Your task
From the line below that contains "J/Olivas M |" to the line that contains "vs. | Castellano/MARTINEZ/Retuerta |", repeat every line exactly, both ends included, and nothing else.

Provided records
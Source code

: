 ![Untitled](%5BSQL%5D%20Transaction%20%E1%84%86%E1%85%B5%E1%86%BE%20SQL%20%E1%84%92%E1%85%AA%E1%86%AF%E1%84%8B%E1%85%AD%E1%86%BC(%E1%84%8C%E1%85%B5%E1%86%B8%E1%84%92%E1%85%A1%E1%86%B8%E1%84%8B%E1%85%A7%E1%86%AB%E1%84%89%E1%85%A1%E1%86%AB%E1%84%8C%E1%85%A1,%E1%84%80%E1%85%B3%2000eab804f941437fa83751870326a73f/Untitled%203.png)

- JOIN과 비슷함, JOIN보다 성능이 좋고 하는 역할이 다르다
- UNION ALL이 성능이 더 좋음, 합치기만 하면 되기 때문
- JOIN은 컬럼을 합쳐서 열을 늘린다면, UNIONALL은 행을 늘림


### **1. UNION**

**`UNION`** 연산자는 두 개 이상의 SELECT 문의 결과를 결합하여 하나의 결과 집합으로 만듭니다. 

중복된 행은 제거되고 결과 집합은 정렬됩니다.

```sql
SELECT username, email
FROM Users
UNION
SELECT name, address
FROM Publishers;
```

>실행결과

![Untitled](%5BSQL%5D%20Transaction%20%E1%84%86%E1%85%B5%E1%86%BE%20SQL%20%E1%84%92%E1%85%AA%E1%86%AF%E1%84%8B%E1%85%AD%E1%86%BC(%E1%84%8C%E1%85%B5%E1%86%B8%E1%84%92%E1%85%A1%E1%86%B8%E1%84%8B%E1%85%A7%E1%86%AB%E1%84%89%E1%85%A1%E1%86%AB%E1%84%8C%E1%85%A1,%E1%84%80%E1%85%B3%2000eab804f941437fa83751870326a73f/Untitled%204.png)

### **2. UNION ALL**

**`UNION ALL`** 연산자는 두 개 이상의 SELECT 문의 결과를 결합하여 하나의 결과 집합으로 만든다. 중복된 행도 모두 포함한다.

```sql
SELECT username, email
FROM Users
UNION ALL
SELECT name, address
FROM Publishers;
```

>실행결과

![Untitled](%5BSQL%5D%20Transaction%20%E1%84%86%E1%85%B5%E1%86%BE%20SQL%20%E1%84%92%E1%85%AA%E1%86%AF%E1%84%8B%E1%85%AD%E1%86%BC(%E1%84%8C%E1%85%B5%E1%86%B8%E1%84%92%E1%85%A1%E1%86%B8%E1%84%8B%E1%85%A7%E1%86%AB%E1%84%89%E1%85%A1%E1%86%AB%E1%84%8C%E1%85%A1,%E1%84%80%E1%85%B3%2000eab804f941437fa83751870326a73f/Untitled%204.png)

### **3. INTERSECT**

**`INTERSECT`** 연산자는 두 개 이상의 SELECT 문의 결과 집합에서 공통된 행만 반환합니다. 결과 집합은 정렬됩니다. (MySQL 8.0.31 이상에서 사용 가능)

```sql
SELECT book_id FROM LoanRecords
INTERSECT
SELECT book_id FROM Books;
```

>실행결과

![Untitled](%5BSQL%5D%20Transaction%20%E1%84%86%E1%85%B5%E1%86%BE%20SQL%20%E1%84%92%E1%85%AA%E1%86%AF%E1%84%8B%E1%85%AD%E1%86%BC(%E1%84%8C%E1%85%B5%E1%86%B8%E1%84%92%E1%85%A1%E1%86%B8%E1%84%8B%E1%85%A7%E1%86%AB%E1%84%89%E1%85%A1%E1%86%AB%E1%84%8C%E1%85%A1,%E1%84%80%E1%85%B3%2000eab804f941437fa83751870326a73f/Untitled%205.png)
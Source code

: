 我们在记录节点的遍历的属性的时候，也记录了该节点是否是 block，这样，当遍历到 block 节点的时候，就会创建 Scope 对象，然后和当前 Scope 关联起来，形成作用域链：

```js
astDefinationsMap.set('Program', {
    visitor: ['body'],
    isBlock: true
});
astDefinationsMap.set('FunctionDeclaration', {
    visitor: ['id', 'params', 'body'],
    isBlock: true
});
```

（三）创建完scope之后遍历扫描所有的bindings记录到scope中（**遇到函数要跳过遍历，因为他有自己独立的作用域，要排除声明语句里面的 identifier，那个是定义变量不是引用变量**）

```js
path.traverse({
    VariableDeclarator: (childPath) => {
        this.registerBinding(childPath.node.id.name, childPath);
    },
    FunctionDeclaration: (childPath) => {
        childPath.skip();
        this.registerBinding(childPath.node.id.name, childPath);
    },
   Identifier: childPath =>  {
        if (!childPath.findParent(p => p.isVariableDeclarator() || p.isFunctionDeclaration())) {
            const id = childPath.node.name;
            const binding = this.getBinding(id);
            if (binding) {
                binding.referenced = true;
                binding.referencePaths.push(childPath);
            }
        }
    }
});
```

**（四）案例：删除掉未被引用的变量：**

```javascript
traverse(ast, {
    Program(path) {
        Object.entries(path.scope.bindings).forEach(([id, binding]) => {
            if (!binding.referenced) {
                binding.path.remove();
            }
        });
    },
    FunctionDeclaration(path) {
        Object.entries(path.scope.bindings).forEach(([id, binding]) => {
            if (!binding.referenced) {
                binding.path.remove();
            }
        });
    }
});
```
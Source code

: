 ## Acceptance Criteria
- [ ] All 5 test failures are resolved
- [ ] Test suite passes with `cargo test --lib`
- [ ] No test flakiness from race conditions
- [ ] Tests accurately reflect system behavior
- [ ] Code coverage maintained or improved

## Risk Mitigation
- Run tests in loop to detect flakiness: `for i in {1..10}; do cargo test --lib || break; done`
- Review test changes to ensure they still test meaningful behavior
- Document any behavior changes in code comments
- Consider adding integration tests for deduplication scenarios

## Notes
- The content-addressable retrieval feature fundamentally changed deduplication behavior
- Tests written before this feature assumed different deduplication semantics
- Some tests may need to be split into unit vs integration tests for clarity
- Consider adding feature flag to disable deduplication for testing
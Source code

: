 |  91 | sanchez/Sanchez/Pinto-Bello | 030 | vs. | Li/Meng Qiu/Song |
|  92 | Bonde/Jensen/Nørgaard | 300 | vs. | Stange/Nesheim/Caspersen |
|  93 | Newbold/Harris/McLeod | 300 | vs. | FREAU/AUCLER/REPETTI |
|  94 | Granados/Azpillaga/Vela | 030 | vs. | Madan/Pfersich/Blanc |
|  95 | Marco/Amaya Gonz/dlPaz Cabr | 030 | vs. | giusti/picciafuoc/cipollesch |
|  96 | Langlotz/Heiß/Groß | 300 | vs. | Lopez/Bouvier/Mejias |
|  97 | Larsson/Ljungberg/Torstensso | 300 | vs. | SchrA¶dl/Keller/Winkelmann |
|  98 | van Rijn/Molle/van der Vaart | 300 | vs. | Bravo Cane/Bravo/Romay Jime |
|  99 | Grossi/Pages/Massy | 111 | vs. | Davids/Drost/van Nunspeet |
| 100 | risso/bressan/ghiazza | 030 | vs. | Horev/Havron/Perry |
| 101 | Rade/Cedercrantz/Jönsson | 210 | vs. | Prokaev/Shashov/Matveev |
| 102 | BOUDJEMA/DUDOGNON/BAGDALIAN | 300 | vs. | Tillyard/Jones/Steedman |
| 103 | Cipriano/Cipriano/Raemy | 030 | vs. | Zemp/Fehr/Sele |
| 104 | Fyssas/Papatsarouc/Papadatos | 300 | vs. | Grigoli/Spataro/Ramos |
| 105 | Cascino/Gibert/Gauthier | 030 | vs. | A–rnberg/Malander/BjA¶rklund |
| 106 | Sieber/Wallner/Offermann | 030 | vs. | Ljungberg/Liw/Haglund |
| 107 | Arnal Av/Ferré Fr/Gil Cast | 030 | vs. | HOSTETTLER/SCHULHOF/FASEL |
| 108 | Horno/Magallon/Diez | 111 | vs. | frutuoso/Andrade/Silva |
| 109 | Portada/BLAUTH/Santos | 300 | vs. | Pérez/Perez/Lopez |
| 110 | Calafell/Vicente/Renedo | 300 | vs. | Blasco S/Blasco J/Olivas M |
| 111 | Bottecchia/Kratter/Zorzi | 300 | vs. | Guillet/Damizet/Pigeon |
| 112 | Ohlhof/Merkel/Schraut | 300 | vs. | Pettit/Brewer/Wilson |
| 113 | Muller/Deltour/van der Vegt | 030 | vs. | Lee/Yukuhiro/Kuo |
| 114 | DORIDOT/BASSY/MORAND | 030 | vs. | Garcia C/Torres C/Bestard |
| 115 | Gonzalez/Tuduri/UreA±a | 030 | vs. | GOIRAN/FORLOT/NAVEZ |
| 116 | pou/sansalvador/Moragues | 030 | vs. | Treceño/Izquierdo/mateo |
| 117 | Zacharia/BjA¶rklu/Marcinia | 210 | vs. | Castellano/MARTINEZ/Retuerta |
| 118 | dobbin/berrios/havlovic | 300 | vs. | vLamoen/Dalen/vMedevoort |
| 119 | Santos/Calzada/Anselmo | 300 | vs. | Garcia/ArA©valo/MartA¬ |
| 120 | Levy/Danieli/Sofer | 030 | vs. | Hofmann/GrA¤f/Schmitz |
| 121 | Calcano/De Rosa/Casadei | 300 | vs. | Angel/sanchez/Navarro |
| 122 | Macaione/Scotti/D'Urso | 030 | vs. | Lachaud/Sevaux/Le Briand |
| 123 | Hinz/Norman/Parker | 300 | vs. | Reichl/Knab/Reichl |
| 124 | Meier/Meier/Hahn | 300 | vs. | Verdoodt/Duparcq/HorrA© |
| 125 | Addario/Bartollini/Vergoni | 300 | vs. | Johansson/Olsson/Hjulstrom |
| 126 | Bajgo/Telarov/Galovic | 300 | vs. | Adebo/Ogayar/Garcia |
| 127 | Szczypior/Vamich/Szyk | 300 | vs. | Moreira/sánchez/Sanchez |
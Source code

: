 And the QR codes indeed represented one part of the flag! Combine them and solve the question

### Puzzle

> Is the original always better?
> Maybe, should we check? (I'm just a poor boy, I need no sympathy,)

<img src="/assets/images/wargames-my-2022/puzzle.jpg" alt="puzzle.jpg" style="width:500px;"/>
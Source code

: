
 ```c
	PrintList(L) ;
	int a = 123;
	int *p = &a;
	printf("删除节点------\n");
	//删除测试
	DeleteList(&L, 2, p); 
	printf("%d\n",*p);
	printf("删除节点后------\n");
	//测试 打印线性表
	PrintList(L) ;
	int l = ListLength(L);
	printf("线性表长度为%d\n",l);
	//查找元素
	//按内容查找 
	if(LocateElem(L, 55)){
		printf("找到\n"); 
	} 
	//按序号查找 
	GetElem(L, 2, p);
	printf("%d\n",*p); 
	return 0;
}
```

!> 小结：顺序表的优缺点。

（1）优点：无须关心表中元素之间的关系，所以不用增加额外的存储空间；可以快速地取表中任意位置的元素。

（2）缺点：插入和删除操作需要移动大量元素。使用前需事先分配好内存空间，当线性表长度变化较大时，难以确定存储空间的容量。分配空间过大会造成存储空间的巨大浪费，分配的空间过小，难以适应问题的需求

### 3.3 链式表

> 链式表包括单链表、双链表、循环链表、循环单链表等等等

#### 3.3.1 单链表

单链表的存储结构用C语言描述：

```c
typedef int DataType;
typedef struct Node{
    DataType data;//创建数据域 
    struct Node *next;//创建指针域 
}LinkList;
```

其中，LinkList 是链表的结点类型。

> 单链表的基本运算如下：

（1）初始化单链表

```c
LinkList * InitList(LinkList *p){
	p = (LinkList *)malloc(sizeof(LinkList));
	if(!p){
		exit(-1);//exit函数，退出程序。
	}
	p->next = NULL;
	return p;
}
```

Solution below
| 110 | Calafell/Vicente/Renedo | 300 | vs. | Blasco S/Blasco J/Olivas M |
| 111 | Bottecchia/Kratter/Zorzi | 300 | vs. | Guillet/Damizet/Pigeon |
| 112 | Ohlhof/Merkel/Schraut | 300 | vs. | Pettit/Brewer/Wilson |
| 113 | Muller/Deltour/van der Vegt | 030 | vs. | Lee/Yukuhiro/Kuo |
| 114 | DORIDOT/BASSY/MORAND | 030 | vs. | Garcia C/Torres C/Bestard |
| 115 | Gonzalez/Tuduri/UreA±a | 030 | vs. | GOIRAN/FORLOT/NAVEZ |
| 116 | pou/sansalvador/Moragues | 030 | vs. | Treceño/Izquierdo/mateo |
| 117 | Zacharia/BjA¶rklu/Marcinia | 210 | vs. | Castellano/MARTINEZ/Retuerta |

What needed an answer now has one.